▶ **THE TASK**
In total, how many lines of the data contain the word "graphs"? Only that number is wanted.

▶ **Saved data entries**
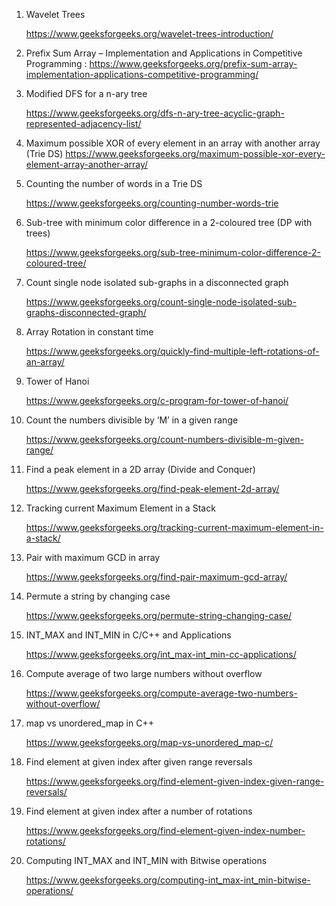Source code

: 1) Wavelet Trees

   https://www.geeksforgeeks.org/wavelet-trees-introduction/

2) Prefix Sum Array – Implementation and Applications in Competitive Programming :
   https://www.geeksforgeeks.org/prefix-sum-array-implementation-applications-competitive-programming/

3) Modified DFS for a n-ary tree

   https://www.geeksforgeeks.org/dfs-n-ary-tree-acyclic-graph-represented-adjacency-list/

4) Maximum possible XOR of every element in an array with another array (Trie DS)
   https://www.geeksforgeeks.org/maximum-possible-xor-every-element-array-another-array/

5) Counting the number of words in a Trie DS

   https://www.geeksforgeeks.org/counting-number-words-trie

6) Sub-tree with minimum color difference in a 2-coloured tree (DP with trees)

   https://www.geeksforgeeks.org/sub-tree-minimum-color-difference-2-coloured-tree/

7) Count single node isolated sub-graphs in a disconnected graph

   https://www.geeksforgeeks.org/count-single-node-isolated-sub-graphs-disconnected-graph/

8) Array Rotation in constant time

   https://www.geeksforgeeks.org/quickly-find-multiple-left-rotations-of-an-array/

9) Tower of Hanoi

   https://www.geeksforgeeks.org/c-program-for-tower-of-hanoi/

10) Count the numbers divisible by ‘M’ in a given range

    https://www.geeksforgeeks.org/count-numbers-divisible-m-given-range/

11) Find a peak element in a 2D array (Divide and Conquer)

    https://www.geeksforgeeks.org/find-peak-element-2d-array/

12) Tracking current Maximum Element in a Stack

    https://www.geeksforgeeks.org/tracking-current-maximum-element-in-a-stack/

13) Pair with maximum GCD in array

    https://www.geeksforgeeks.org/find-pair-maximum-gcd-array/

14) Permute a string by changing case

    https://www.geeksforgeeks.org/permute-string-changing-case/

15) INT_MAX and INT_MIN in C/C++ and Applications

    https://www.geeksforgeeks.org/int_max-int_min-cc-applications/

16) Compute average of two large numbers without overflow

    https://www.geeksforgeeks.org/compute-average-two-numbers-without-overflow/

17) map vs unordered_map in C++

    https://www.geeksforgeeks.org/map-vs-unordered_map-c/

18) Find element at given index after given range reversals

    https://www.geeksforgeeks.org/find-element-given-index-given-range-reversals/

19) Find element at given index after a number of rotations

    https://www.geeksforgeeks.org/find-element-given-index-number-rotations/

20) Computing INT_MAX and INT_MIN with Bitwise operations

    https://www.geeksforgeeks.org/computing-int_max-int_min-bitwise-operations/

...

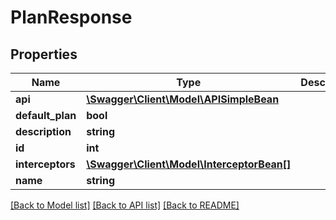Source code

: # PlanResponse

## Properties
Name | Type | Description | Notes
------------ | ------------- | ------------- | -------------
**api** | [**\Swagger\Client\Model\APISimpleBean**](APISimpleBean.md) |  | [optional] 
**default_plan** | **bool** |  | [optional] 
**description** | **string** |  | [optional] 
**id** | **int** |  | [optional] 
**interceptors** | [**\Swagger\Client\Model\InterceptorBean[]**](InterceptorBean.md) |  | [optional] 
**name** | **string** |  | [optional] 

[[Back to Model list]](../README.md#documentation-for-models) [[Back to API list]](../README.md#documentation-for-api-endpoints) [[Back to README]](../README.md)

* * *

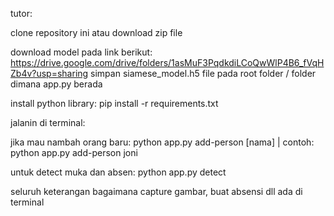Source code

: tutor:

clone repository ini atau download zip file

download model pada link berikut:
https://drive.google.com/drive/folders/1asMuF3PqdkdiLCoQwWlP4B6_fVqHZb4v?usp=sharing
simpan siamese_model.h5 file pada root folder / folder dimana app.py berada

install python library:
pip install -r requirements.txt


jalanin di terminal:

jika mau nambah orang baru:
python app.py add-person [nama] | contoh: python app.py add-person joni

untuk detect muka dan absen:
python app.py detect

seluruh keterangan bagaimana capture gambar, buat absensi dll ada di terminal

▶ **OUTPUT**
2